Thousands of care homes and domiciliary providers have relied on international recruitment to plug chronic workforce gaps. With this pathway closing, many providers, especially smaller or rural ones, may struggle to maintain safe staffing levels.

While the government hopes to encourage more British workers into care, without major reforms to pay, status, and training, this outcome is far from guaranteed. In the long term, unless backed by workforce investment or policy revision, the ban risks creating more harm than good across an already overstretched sector.

How Care Providers Can Adapt

Refocus Recruitment Strategies Locally

Engage more deeply with local recruitment pipelines, including colleges, apprenticeships, return to care initiatives, and underutilised domestic workers.

Improve pay, flexibility, and working conditions to reduce reliance on overseas staff.

Staff retention will play a huge role in continuing to provide care services.

Identify potential candidates already in the UK

Look for those on student, graduate, or family visas. Employ them in care roles for at least three months, then sponsor them if they meet eligibility.

Use Technology to Pre-Filter Applicants

Website plugins like Pairly Pro allow providers to list job placements through their website, making it easier than ever to find available jobs and apply. It also automatically filters out overseas sponsorship requests to save on admin time.
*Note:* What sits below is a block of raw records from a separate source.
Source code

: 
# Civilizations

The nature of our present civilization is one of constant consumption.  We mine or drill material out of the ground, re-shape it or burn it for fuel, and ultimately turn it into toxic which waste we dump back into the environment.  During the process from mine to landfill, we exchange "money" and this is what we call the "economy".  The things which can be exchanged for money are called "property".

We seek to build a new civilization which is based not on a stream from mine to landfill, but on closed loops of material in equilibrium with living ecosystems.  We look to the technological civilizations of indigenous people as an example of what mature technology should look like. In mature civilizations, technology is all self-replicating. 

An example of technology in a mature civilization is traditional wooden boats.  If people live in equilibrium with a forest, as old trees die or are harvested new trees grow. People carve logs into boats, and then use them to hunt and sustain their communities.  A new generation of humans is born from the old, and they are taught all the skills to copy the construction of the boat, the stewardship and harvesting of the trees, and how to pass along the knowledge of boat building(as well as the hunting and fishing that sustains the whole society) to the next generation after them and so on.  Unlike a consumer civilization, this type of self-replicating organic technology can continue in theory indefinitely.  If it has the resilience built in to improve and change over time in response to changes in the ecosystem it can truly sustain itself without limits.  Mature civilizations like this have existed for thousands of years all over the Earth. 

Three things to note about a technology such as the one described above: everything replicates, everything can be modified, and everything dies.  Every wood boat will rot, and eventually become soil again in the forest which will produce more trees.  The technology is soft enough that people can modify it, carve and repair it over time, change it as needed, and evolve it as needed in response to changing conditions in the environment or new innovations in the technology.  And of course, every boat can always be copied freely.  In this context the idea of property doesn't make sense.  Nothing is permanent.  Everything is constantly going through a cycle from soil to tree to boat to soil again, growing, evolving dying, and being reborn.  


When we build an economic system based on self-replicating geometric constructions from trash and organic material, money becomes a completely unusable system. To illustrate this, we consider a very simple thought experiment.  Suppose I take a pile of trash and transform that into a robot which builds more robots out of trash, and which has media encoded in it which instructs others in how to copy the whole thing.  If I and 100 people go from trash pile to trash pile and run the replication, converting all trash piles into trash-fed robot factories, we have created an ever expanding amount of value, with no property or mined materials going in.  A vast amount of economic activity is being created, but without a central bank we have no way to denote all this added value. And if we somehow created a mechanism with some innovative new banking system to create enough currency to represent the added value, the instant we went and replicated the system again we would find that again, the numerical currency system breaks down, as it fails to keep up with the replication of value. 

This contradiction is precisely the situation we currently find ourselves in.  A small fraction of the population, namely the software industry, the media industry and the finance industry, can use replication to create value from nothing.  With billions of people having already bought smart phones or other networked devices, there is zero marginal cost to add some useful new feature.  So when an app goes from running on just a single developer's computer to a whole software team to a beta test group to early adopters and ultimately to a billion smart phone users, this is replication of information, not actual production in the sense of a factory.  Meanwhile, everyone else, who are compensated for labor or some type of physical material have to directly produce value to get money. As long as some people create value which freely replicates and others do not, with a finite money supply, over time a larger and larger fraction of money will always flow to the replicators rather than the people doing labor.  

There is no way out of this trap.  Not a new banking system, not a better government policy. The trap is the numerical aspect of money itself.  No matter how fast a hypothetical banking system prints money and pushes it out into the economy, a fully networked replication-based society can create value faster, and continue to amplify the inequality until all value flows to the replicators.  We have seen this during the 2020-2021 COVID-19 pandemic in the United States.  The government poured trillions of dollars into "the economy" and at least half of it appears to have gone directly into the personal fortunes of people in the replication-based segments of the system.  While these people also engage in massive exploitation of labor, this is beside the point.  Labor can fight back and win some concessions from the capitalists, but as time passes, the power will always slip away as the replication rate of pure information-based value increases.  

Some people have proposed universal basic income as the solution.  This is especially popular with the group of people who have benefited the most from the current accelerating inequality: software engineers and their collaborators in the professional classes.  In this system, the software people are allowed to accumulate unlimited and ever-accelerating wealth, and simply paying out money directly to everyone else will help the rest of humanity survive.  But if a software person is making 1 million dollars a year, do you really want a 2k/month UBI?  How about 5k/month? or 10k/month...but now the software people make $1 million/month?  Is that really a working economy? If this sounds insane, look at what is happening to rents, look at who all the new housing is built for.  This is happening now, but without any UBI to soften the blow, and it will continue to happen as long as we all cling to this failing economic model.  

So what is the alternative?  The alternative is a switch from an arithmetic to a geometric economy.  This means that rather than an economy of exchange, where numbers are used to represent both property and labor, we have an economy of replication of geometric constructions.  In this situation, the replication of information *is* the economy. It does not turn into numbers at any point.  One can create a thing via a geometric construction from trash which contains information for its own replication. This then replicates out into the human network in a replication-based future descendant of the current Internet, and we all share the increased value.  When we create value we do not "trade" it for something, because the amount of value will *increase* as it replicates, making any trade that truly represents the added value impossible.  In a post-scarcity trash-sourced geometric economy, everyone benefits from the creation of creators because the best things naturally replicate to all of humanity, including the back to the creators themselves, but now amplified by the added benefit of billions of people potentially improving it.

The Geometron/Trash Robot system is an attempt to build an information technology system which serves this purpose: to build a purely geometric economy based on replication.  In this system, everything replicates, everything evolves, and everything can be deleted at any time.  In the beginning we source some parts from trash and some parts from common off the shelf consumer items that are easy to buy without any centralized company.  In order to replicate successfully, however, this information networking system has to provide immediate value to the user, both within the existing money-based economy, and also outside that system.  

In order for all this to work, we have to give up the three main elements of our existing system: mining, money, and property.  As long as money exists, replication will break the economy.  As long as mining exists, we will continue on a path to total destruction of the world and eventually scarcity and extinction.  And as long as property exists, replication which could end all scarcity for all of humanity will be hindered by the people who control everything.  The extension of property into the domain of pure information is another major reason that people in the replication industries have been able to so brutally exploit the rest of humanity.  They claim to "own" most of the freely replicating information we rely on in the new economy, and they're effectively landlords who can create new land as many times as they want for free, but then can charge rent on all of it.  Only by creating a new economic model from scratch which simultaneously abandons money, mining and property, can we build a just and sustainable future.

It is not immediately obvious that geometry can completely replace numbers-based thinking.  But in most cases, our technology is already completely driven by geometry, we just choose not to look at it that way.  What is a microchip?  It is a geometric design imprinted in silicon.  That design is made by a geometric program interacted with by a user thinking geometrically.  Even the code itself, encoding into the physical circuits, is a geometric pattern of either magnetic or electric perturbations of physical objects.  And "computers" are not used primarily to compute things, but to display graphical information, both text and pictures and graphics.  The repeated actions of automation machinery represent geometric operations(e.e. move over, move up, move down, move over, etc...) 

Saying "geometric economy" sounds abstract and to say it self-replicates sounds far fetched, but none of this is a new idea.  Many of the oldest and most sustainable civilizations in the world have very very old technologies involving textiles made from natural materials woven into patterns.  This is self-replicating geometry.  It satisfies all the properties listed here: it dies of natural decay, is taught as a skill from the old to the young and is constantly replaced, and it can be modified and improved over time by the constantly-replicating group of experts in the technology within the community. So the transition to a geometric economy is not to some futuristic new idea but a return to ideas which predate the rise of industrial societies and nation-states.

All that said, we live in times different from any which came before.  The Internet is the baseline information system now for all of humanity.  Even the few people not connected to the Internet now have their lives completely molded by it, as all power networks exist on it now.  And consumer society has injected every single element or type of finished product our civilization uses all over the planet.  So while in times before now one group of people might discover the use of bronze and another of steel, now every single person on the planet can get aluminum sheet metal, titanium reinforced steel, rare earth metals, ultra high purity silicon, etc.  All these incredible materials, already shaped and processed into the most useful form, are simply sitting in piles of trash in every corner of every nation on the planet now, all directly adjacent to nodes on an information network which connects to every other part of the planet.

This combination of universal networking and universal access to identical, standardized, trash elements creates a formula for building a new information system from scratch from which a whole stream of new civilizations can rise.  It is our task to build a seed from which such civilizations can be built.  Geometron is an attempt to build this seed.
What the Future Might Hold

The future of overseas recruitment in social care is uncertain. The July 2028 extension period could be cut short, so providers should prepare for a tighter regulatory landscape in the coming years.

Workforce planning will become increasingly important, with a growing emphasis on strategic staffing, retention efforts, and upskilling of local teams. At the same time, given persistent staffing shortages, there may be lobbying efforts for sector-specific exemptions to the ban or adjustments to its scope. However, whether these efforts will succeed remains unclear.

The visa changes are a turning point for UK care providers. While the end of new overseas recruitment is challenging, early planning, smarter local recruitment, and tech-enabled hiring processes can help providers stay resilient.